Desde o fim de maio, Israel implementou um novo modelo de distribuição de alimentos sob vigilância armada, em parceria com a Gaza Humanitarian Foundation (GHF), organização apoiada pelos Estados Unidos.
A ONU rejeita o sistema, alegando que ele viola os princípios de neutralidade e coloca a população em risco direto.
De acordo com o Middle East Eye, soldados israelenses e contratados militares privados (mercenários) estariam atirando contra civis nos pontos de distribuição. Duas fontes da empresa UG Solutions, que atua junto à GHF, confirmaram à Associated Press que houve ordens de abrir fogo.

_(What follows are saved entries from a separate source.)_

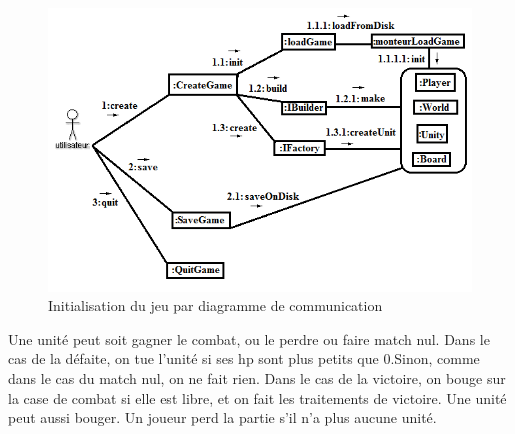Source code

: \begin{figure}[!h]
\centering
\includegraphics[width=1\textwidth]{img/com.png}
\caption{Initialisation du jeu par diagramme de communication}
\end{figure}

Une unité peut soit gagner le combat, ou le perdre ou faire match nul. Dans le cas de la défaite, on tue l'unité si ses hp sont plus petits que 0.Sinon, comme dans le cas du match nul, on ne fait rien. Dans le cas de la victoire, on bouge sur la case de combat si elle est libre, et on fait les traitements de victoire. Une unité peut aussi bouger. Un joueur perd la partie s'il n'a plus aucune unité.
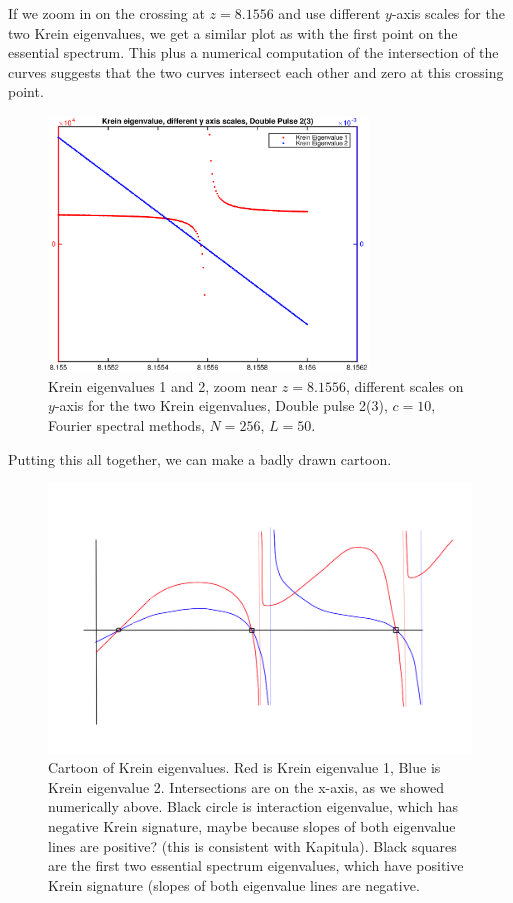 \documentclass[12pt]{article}
\begin{document}
If we zoom in on the crossing at $z = 8.1556$ and use different $y$-axis scales for the two Krein eigenvalues, we get a similar plot as with the first point on the essential spectrum. This plus a numerical computation of the intersection of the curves suggests that the two curves intersect each other and zero at this crossing point.

\begin{figure}[H]
	\includegraphics[width=8.5cm]{dp2kreineigsingnear8diffy.eps}
	\caption{Krein eigenvalues 1 and 2, zoom near $z = 8.1556$, different scales on $y$-axis for the two Krein eigenvalues, Double pulse 2(3), $c = 10$, Fourier spectral methods, $N = 256$, $L = 50$. }
\end{figure}

Putting this all together, we can make a badly drawn cartoon.

\begin{figure}[H]
	\includegraphics[width=15cm]{kreineigcartoon3.png}
	\caption{Cartoon of Krein eigenvalues. Red is Krein eigenvalue 1, Blue is Krein eigenvalue 2. Intersections are on the x-axis, as we showed numerically above. Black circle is interaction eigenvalue, which has negative Krein signature, maybe because slopes of both eigenvalue lines are positive? (this is consistent with Kapitula). Black squares are the first two essential spectrum eigenvalues, which have positive Krein signature (slopes of both eigenvalue lines are negative.}
\end{figure}
\end{document}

O jornal Haaretz também publicou depoimentos de soldados israelenses relatando que foram instruídos a atirar em pessoas desarmadas que buscavam comida.

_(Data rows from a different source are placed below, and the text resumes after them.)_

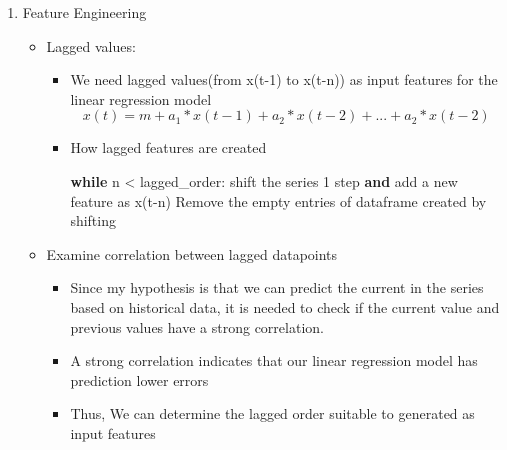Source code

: \documentclass[11pt]{article}
\providecommand{\tightlist}{%
      \setlength{\itemsep}{0pt}\setlength{\parskip}{0pt}}
\newenvironment{Shaded}{}{}
\newcommand{\KeywordTok}[1]{\textcolor[rgb]{0.00,0.44,0.13}{\textbf{{#1}}}}
\newcommand{\DecValTok}[1]{\textcolor[rgb]{0.25,0.63,0.44}{{#1}}}
\newcommand{\NormalTok}[1]{{#1}}
\newcommand{\ImportTok}[1]{{#1}}
\newcommand{\ControlFlowTok}[1]{\textcolor[rgb]{0.00,0.44,0.13}{\textbf{{#1}}}}
\newcommand{\OperatorTok}[1]{\textcolor[rgb]{0.40,0.40,0.40}{{#1}}}
\begin{document}
\begin{enumerate}
\def\labelenumi{\arabic{enumi}.}
\tightlist
\item
  Feature Engineering

  \begin{itemize}
  \tightlist
  \item
    Lagged values:

    \begin{itemize}
    \item
      We need lagged values(from x(t-1) to x(t-n)) as input features for
      the linear regression model
      \[x(t) = m + a_1*x(t-1) + a_2*x(t-2) + ... + a_2*x(t-2)\]
    \item
      How lagged features are created

\begin{Shaded}
\begin{Highlighting}[]
\ControlFlowTok{while}\NormalTok{ n }\OperatorTok{<}\NormalTok{ lagged_order:}
\NormalTok{    shift the series }\DecValTok{1}\NormalTok{ step }\KeywordTok{and}\NormalTok{ add a new feature }\ImportTok{as}\NormalTok{ x(t}\OperatorTok{-}\NormalTok{n)}
\NormalTok{Remove the empty entries of dataframe created by shifting}
\end{Highlighting}
\end{Shaded}
    \end{itemize}
  \item
    Examine correlation between lagged datapoints

    \begin{itemize}
    \tightlist
    \item
      Since my hypothesis is that we can predict the current in the
      series based on historical data, it is needed to check if the
      current value and previous values have a strong correlation.
    \item
      A strong correlation indicates that our linear regression model
      has prediction lower errors
    \item
      Thus, We can determine the lagged order suitable to generated as
      input features
    \end{itemize}


\end{itemize}
\end{enumerate}
\end{document}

Negociadores palestinos ouvidos pelo portal afirmam que aceitar a presença da GHF nos termos propostos equivaleria a legitimar os assassinatos em curso.

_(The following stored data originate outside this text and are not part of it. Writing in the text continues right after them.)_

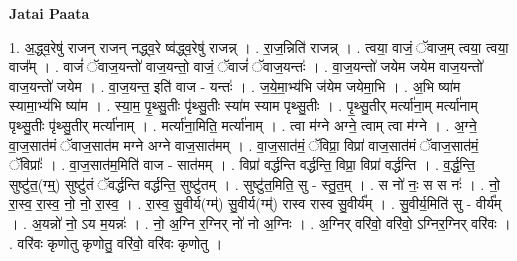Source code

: \documentclass[17pt]{extarticle}
\begin{document}
\textbf{Jatai Paata} \newline

1. अ॒द्ध्व॒रेषु॑ राजन् राजन् नद्ध्व॒रे ष्व॑द्ध्व॒रेषु॑ राजन्न् । . रा॒ज॒न्निति॑ राजन्न् । . त्वया॒ वाजं॒ ॅवाज॒म् त्वया॒ त्वया॒ वाज᳚म् । . वाजं॑ ॅवाज॒यन्तो॑ वाज॒यन्तो॒ वाजं॒ ॅवाजं॑ ॅवाज॒यन्तः॑ । . वा॒ज॒यन्तो॑ जयेम जयेम वाज॒यन्तो॑ वाज॒यन्तो॑ जयेम । . वा॒ज॒यन्त॒ इति॑ वाज - यन्तः॑ । . ज॒ये॒मा॒भ्य॑भि ज॑येम जयेमा॒भि । . अ॒भि ष्या॑म स्यामा॒भ्य॑भि ष्या॑म । . स्या॒म॒ पृ॒थ्सु॒तीः पृ॑थ्सु॒तीः स्या॑म स्याम पृथ्सु॒तीः । . पृ॒थ्सु॒तीर् मर्त्या॑ना॒म् मर्त्या॑नाम् पृथ्सु॒तीः पृ॑थ्सु॒तीर् मर्त्या॑नाम् । . मर्त्या॑ना॒मिति॒ मर्त्या॑नाम् । . त्वा म॑ग्ने अग्ने॒ त्वाम् त्वा म॑ग्ने । . अ॒ग्ने॒ वा॒ज॒सात॑मं ॅवाज॒सात॑म मग्ने अग्ने वाज॒सात॑मम् । . वा॒ज॒सात॑मं॒ ॅविप्रा॒ विप्रा॑ वाज॒सात॑मं ॅवाज॒सात॑मं॒ ॅविप्राः᳚ । . वा॒ज॒सात॑म॒मिति॑ वाज - सात॑मम् । . विप्रा॑ वर्द्धन्ति वर्द्धन्ति॒ विप्रा॒ विप्रा॑ वर्द्धन्ति । . व॒र्द्ध॒न्ति॒ सुष्टु॑त॒(ग्म्॒) सुष्टु॑तं ॅवर्द्धन्ति वर्द्धन्ति॒ सुष्टु॑तम् । . सुष्टु॑त॒मिति॒ सु - स्तु॒त॒म् । . स नो॑ नः॒ स स नः॑ । . नो॒ रा॒स्व॒ रा॒स्व॒ नो॒ नो॒ रा॒स्व॒ । . रा॒स्व॒ सु॒वीर्य(ग्म्॑) सु॒वीर्य(ग्म्॑) रास्व रास्व सु॒वीर्य᳚म् । . सु॒वीर्य॒मिति॑ सु - वीर्य᳚म् । . अ॒यन्नो॑ नो॒ ऽय म॒यन्नः॑ । . नो॒ अ॒ग्नि र॒ग्निर् नो॑ नो अ॒ग्निः । . अ॒ग्निर् वरि॑वो॒ वरि॑वो॒ ऽग्निर॒ग्निर् वरि॑वः । . वरि॑वः कृणोतु कृणोतु॒ वरि॑वो॒ वरि॑वः कृणोतु । \newline
\end{document}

“Esse mecanismo não tem legitimidade. Para aceitar isso, teríamos que aceitar as mortes nas filas de comida”, disse uma das fontes envolvidas nas conversas.
Israel propõe manter ocupação em Rafah e construir “cidade humanitária”
O impasse nas negociações se aprofunda diante da proposta israelense de manter cerca de 40% da Faixa de Gaza sob controle militar durante a trégua — incluindo toda a região sul de Rafah, além de zonas no norte e leste do território.
O plano, segundo as fontes palestinas, inviabiliza o retorno de milhares de famílias deslocadas.
A permanência das tropas permitiria, ainda, a execução do plano anunciado pelo ministro da Defesa de Israel, Israel Katz, de construir uma “cidade humanitária” sobre as ruínas de Rafah.
O projeto prevê a transferência de até 600 mil pessoas para campos de tendas, com possível expulsão posterior para fora de Gaza. Negociadores palestinos classificam o plano como um campo de concentração moderno disfarçado de ajuda.
“O objetivo é empurrar a população para fora de Gaza, criando zonas controladas militarmente onde as pessoas perdem o direito de voltar”, afirma uma fonte próxima às tratativas em Doha.
Exigências contraditórias bloqueiam acordo: “Não é paz, é rendição”
O colapso da negociação também reflete exigências irreconciliáveis entre as partes. Israel insiste que o fim da guerra só ocorrerá após a libertação de todos os reféns e o desmantelamento total do Hamas — tanto militar quanto politicamente. Já os negociadores palestinos defendem que o cessar-fogo de 60 dias seja o ponto de partida para uma trégua definitiva.
Segundo eles, aceitar a proposta israelense atual equivaleria a autorizar uma limpeza étnica completa. “Se aceitarmos a desmilitarização, permitiremos que Israel expulse toda a população de Gaza”, disse uma das fontes.
A delegação palestina afirma ter entrado nas negociações com disposição para libertar 10 reféns vivos, mas considera que o governo Netanyahu atua deliberadamente para sabotar o acordo.
Para especialistas ouvidos pela imprensa internacional, o bloqueio diplomático reflete uma estratégia israelense de usar o sofrimento da população como instrumento de pressão. Em vez de trégua, os civis palestinos seguem morrendo em massa, seja sob bombas, seja ao buscar comida.